[Saved data entries]
··········

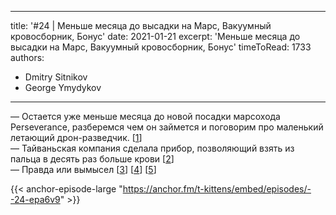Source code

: 
---
title: '#24 | Меньше месяца до высадки на Марс, Вакуумный кровосборник, Бонус'
date: 2021-01-21
excerpt: 'Меньше месяца до высадки на Марс, Вакуумный кровосборник, Бонус'
timeToRead: 1733
authors:
  - Dmitry Sitnikov
  - George Ymydykov
---

— Остается уже меньше месяца до новой посадки марсохода Perseverance, разберемся чем он займется и поговорим про маленький летающий дрон-разведчик. [[1](https://mars.nasa.gov/mars2020/mission/overview/)]<br/>
— Тайваньская компания сделала прибор, позволяющий взять из пальца в десять раз больше крови [[2](https://techcrunch.com/2021/01/13/winnozs-vacuum-assisted-haiim-makes-finger-prick-blood-draws-more-efficient/)]<br/>
— Правда или вымысел [[3](https://www.scientificamerican.com/article/spider-legs-build-webs-without-the-brains-help/)] [[4](https://www.reuters.com/article/us-china-genes-ageing/chinese-scientists-develop-gene-therapy-which-could-delay-ageing-idUSKBN29P02V)] [[5](https://www.psypost.org/2021/01/longitudinal-data-suggests-physically-aggressive-men-tend-to-have-more-sex-partners-59146)]

{{< anchor-episode-large "https://anchor.fm/t-kittens/embed/episodes/--24-epa6v9" >}}
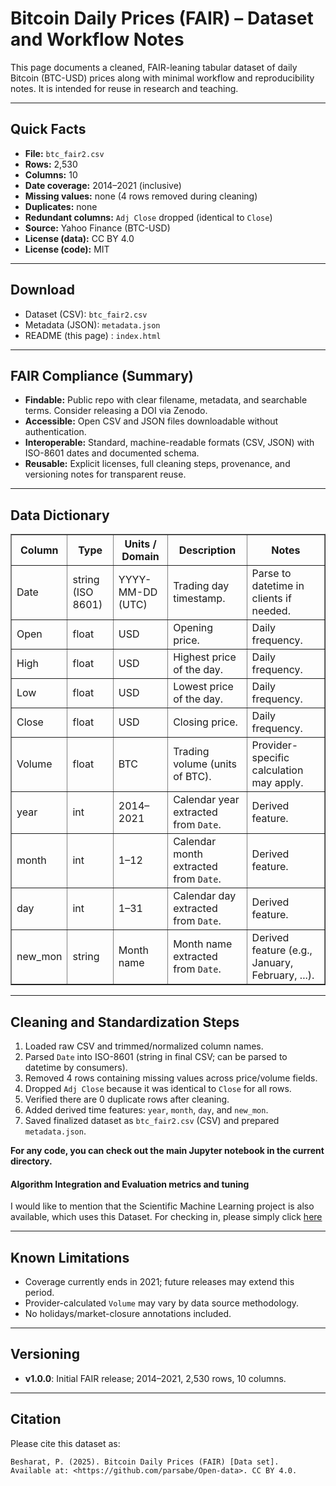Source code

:<h1>Bitcoin Daily Prices (FAIR) – Dataset and Workflow Notes</h1>

<p>
  This page documents a cleaned, FAIR-leaning tabular dataset of daily Bitcoin (BTC-USD) prices
  along with minimal workflow and reproducibility notes. It is intended for reuse in research and teaching.
</p>

<hr />

<h2>Quick Facts</h2>
<ul>
  <li><strong>File:</strong> <code>btc_fair2.csv</code></li>
  <li><strong>Rows:</strong> 2,530</li>
  <li><strong>Columns:</strong> 10</li>
  <li><strong>Date coverage:</strong> 2014–2021 (inclusive)</li>
  <li><strong>Missing values:</strong> none (4 rows removed during cleaning)</li>
  <li><strong>Duplicates:</strong> none</li>
  <li><strong>Redundant columns:</strong> <code>Adj Close</code> dropped (identical to <code>Close</code>)</li>
  <li><strong>Source:</strong> Yahoo Finance (BTC-USD)</li>
  <li><strong>License (data):</strong> CC BY 4.0</li>
  <li><strong>License (code):</strong> MIT</li>
</ul>

<hr />

<h2>Download</h2>
<ul>
  <li>Dataset (CSV): <code>btc_fair2.csv</code></li>
  <li>Metadata (JSON): <code>metadata.json</code></li>
  <li>README (this page) : <code>index.html</code></li>
</ul>

<hr />

<h2>FAIR Compliance (Summary)</h2>
<ul>
  <li><strong>Findable:</strong> Public repo with clear filename, metadata, and searchable terms. Consider releasing a DOI via Zenodo.</li>
  <li><strong>Accessible:</strong> Open CSV and JSON files downloadable without authentication.</li>
  <li><strong>Interoperable:</strong> Standard, machine-readable formats (CSV, JSON) with ISO-8601 dates and documented schema.</li>
  <li><strong>Reusable:</strong> Explicit licenses, full cleaning steps, provenance, and versioning notes for transparent reuse.</li>
</ul>

<hr />

<h2>Data Dictionary</h2>
<table border="1" cellspacing="0" cellpadding="6">
  <thead>
    <tr>
      <th>Column</th>
      <th>Type</th>
      <th>Units / Domain</th>
      <th>Description</th>
      <th>Notes</th>
    </tr>
  </thead>
  <tbody>
    <tr>
      <td>Date</td>
      <td>string (ISO 8601)</td>
      <td>YYYY-MM-DD (UTC)</td>
      <td>Trading day timestamp.</td>
      <td>Parse to datetime in clients if needed.</td>
    </tr>
    <tr>
      <td>Open</td>
      <td>float</td>
      <td>USD</td>
      <td>Opening price.</td>
      <td>Daily frequency.</td>
    </tr>
    <tr>
      <td>High</td>
      <td>float</td>
      <td>USD</td>
      <td>Highest price of the day.</td>
      <td>Daily frequency.</td>
    </tr>
    <tr>
      <td>Low</td>
      <td>float</td>
      <td>USD</td>
      <td>Lowest price of the day.</td>
      <td>Daily frequency.</td>
    </tr>
    <tr>
      <td>Close</td>
      <td>float</td>
      <td>USD</td>
      <td>Closing price.</td>
      <td>Daily frequency.</td>
    </tr>
    <tr>
      <td>Volume</td>
      <td>float</td>
      <td>BTC</td>
      <td>Trading volume (units of BTC).</td>
      <td>Provider-specific calculation may apply.</td>
    </tr>
    <tr>
      <td>year</td>
      <td>int</td>
      <td>2014–2021</td>
      <td>Calendar year extracted from <code>Date</code>.</td>
      <td>Derived feature.</td>
    </tr>
    <tr>
      <td>month</td>
      <td>int</td>
      <td>1–12</td>
      <td>Calendar month extracted from <code>Date</code>.</td>
      <td>Derived feature.</td>
    </tr>
    <tr>
      <td>day</td>
      <td>int</td>
      <td>1–31</td>
      <td>Calendar day extracted from <code>Date</code>.</td>
      <td>Derived feature.</td>
    </tr>
    <tr>
      <td>new_mon</td>
      <td>string</td>
      <td>Month name</td>
      <td>Month name extracted from <code>Date</code>.</td>
      <td>Derived feature (e.g., January, February, ...).</td>
    </tr>
  </tbody>
</table>

<hr />

<h2>Cleaning and Standardization Steps</h2>
<ol>
  <li>Loaded raw CSV and trimmed/normalized column names.</li>
  <li>Parsed <code>Date</code> into ISO-8601 (string in final CSV; can be parsed to datetime by consumers).</li>
  <li>Removed 4 rows containing missing values across price/volume fields.</li>
  <li>Dropped <code>Adj Close</code> because it was identical to <code>Close</code> for all rows.</li>
  <li>Verified there are 0 duplicate rows after cleaning.</li>
  <li>Added derived time features: <code>year</code>, <code>month</code>, <code>day</code>, and <code>new_mon</code>.</li>
  <li>Saved finalized dataset as <code>btc_fair2.csv</code> (CSV) and prepared <code>metadata.json</code>.</li>
</ol>

<b> For any code, you can check out the main Jupyter notebook in the current directory.</b>

#### Algorithm Integration and Evaluation metrics and tuning
I would like to mention that the Scientific Machine Learning project is also available, which uses this Dataset. For checking in, please simply click <a href='https://github.com/parsabe/Open-data/tree/master/BTC-OpenData-Challenge/Scientific-ML'>here</a></b>

<hr />

<h2>Known Limitations</h2>
<ul>
  <li>Coverage currently ends in 2021; future releases may extend this period.</li>
  <li>Provider-calculated <code>Volume</code> may vary by data source methodology.</li>
  <li>No holidays/market-closure annotations included.</li>
</ul>

<hr />

<h2>Versioning</h2>
<ul>
  <li><strong>v1.0.0</strong>: Initial FAIR release; 2014–2021, 2,530 rows, 10 columns.</li>
</ul>

<hr />

<h2>Citation</h2>
<p>Please cite this dataset as:</p>
<pre><code>Besharat, P. (2025). Bitcoin Daily Prices (FAIR) [Data set].
Available at: &lt;https://github.com/parsabe/Open-data&gt;. CC BY 4.0.
</code></pre>

</body>
</html>
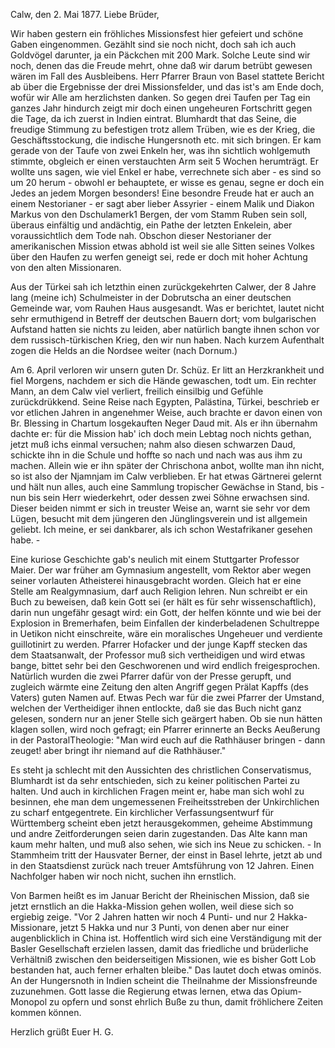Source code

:  Calw, den 2. Mai 1877.
Liebe Brüder,

Wir haben gestern ein fröhliches Missionsfest hier gefeiert und schöne Gaben eingenommen. Gezählt sind sie noch nicht, doch sah ich auch Goldvögel darunter, ja ein Päckchen mit 200 Mark. Solche Leute sind wir noch, denen das die Freude mehrt, ohne daß wir darum betrübt gewesen wären im Fall des Ausbleibens. Herr Pfarrer Braun von Basel stattete Bericht ab über die Ergebnisse der drei Missionsfelder, und das ist's am Ende doch, wofür wir Alle am herzlichsten danken. So gegen drei Taufen per Tag ein ganzes Jahr hindurch zeigt mir doch einen ungeheuren Fortschritt gegen die Tage, da ich zuerst in Indien eintrat. Blumhardt that das Seine, die freudige Stimmung zu befestigen trotz allem Trüben, wie es der Krieg, die Geschäftsstockung, die indische Hungersnoth etc. mit sich bringen. Er kam gerade von der Taufe von zwei Enkeln her, was ihn sichtlich wohlgemuth stimmte, obgleich er einen verstauchten Arm seit 5 Wochen herumträgt. Er wollte uns sagen, wie viel Enkel er habe, verrechnete sich aber - es sind so um 20 herum - obwohl er behauptete, er wisse es genau, segne er doch ein Jedes an jedem Morgen besonders! Eine besondre Freude hat er auch an einem Nestorianer - er sagt aber lieber Assyrier - einem Malik und Diakon Markus von den Dschulamerk1 Bergen, der vom Stamm Ruben sein soll, überaus einfältig und andächtig, ein Pathe der letzten Enkelein, aber voraussichtlich dem Tode nah. Obschon dieser Nestorianer der amerikanischen Mission etwas abhold ist weil sie alle Sitten seines Volkes über den Haufen zu werfen geneigt sei, rede er doch mit hoher Achtung von den alten Missionaren.

Aus der Türkei sah ich letzthin einen zurückgekehrten Calwer, der 8 Jahre lang (meine ich) Schulmeister in der Dobrutscha an einer deutschen Gemeinde war, vom Rauhen Haus ausgesandt. Was er berichtet, lautet nicht sehr ermuthigend in Betreff der deutschen Bauern dort; vom bulgarischen Aufstand hatten sie nichts zu leiden, aber natürlich bangte ihnen schon vor dem russisch-türkischen Krieg, den wir nun haben. Nach kurzem Aufenthalt zogen die Helds an die Nordsee weiter (nach Dornum.)

Am 6. April verloren wir unsern guten Dr. Schüz. Er litt an Herzkrankheit und fiel Morgens, nachdem er sich die Hände gewaschen, todt um. Ein rechter Mann, an dem Calw viel verliert, freilich einsilbig und Gefühle zurückdrükkend. Seine Reise nach Egypten, Palästina, Türkei, beschrieb er vor etlichen Jahren in angenehmer Weise, auch brachte er davon einen von Br. Blessing in Chartum losgekauften Neger Daud mit. Als er ihn übernahm dachte er: für die Mission hab' ich doch mein Lebtag noch nichts gethan, jetzt muß ichs einmal versuchen; nahm also diesen schwarzen Daud, schickte ihn in die Schule und hoffte so nach und nach was aus ihm zu machen. Allein wie er ihn später der Chrischona anbot, wollte man ihn nicht, so ist also der Njamnjam im Calw verblieben. Er hat etwas Gärtnerei gelernt und hält nun alles, auch eine Sammlung tropischer Gewächse in Stand, bis - nun bis sein Herr wiederkehrt, oder dessen zwei Söhne erwachsen sind. Dieser beiden nimmt er sich in treuster Weise an, warnt sie sehr vor dem Lügen, besucht mit dem jüngeren den Jünglingsverein und ist allgemein geliebt. Ich meine, er sei dankbarer, als ich schon Westafrikaner gesehen habe. -

Eine kuriose Geschichte gab's neulich mit einem Stuttgarter Professor Maier. Der war früher am Gymnasium angestellt, vom Rektor aber wegen seiner vorlauten Atheisterei hinausgebracht worden. Gleich hat er eine Stelle am Realgymnasium, darf auch Religion lehren. Nun schreibt er ein Buch zu beweisen, daß kein Gott sei (er hält es für sehr wissenschaftlich), darin nun ungefähr gesagt wird: ein Gott, der helfen könnte und wie bei der Explosion in Bremerhafen, beim Einfallen der kinderbeladenen Schultreppe in Uetikon nicht einschreite, wäre ein moralisches Ungeheuer und verdiente guillotinirt zu werden. Pfarrer Hofacker und der junge Kapff stecken das dem Staatsanwalt, der Professor muß sich vertheidigen und wird etwas bange, bittet sehr bei den Geschworenen und wird endlich freigesprochen. Natürlich wurden die zwei Pfarrer dafür von der Presse gerupft, und zugleich wärmte eine Zeitung den alten Angriff gegen Prälat Kapffs (des Vaters) guten Namen auf. Etwas Pech war für die zwei Pfarrer der Umstand, welchen der Vertheidiger ihnen entlockte, daß sie das Buch nicht ganz gelesen, sondern nur an jener Stelle sich geärgert haben. Ob sie nun hätten klagen sollen, wird noch gefragt; ein Pfarrer erinnerte an Becks Aeußerung in der PastoralTheologie: "Man wird euch auf die Rathhäuser bringen - dann zeuget! aber bringt ihr niemand auf die Rathhäuser."

Es steht ja schlecht mit den Aussichten des christlichen Conservatismus, Blumhardt ist da sehr entschieden, sich zu keiner politischen Partei zu halten. Und auch in kirchlichen Fragen meint er, habe man sich wohl zu besinnen, ehe man dem ungemessenen Freiheitsstreben der Unkirchlichen zu scharf entgegentrete. Ein kirchlicher Verfassungsentwurf für Württemberg scheint eben jetzt herausgekommen, geheime Abstimmung und andre Zeitforderungen seien darin zugestanden. Das Alte kann man kaum mehr halten, und muß also sehen, wie sich ins Neue zu schicken. - In Stammheim tritt der Hausvater Berner, der einst in Basel lehrte, jetzt ab und in den Staatsdienst zurück nach treuer Amtsführung von 12 Jahren. Einen Nachfolger haben wir noch nicht, suchen ihn ernstlich.

Von Barmen heißt es im Januar Bericht der Rheinischen Mission, daß sie jetzt ernstlich an die Hakka-Mission gehen wollen, weil diese sich so ergiebig zeige. "Vor 2 Jahren hatten wir noch 4 Punti- und nur 2 Hakka-Missionare, jetzt 5 Hakka und nur 3 Punti, von denen aber nur einer augenblicklich in China ist. Hoffentlich wird sich eine Verständigung mit der Basler Gesellschaft erzielen lassen, damit das friedliche und brüderliche Verhältniß zwischen den beiderseitigen Missionen, wie es bisher Gott Lob bestanden hat, auch ferner erhalten bleibe." Das lautet doch etwas ominös. 
An der Hungersnoth in Indien scheint die Theilnahme der Missionsfreunde zuzunehmen. Gott lasse die Regierung etwas lernen, etwa das Opium-Monopol zu opfern und sonst ehrlich Buße zu thun, damit fröhlichere Zeiten kommen können.

 Herzlich grüßt Euer
 H. G.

··········

What the task asks: Find each line in the records that includes the word "string". Report the total and nothing more.

Solution for this exercise: 3